> **YOUR TASK**:
As the answer, give a copy of each line below that includes the word "milkzu".
::: ENTRIES SUPPLIED :::
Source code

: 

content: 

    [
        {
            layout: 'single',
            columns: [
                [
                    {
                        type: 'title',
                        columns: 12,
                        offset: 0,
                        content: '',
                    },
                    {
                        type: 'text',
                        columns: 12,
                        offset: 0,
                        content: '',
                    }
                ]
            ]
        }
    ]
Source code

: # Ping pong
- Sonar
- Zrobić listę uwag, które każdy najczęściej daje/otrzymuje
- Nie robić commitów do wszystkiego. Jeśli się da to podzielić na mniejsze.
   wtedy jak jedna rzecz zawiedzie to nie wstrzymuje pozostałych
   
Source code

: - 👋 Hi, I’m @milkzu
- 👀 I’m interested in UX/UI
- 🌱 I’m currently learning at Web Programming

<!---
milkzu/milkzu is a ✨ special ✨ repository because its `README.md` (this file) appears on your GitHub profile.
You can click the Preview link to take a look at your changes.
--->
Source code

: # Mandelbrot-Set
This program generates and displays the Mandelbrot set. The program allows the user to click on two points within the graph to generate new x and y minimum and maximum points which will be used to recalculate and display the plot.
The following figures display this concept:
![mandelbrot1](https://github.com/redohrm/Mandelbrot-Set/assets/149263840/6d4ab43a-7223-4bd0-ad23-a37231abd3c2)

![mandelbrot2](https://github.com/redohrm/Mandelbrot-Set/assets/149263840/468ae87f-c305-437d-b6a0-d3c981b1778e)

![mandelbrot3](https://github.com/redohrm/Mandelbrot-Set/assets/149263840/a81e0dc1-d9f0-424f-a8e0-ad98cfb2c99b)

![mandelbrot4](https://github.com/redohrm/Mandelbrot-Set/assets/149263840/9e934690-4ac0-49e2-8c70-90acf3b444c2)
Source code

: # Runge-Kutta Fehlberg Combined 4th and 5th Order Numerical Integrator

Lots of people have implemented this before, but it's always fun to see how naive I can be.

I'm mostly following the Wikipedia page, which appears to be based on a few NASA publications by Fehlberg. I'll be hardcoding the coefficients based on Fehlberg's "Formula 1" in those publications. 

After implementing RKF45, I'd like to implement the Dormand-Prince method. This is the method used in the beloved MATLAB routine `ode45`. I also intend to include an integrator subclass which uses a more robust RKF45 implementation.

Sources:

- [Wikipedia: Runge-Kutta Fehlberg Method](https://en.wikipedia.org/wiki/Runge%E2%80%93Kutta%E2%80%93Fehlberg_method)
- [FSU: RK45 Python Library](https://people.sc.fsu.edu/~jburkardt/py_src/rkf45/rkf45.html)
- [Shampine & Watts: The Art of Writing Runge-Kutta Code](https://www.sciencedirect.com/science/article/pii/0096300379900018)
:::
> **THE ANSWER**:
: - 👋 Hi, I’m @milkzu
milkzu/milkzu is a ✨ special ✨ repository because its `README.md` (this file) appears on your GitHub profile.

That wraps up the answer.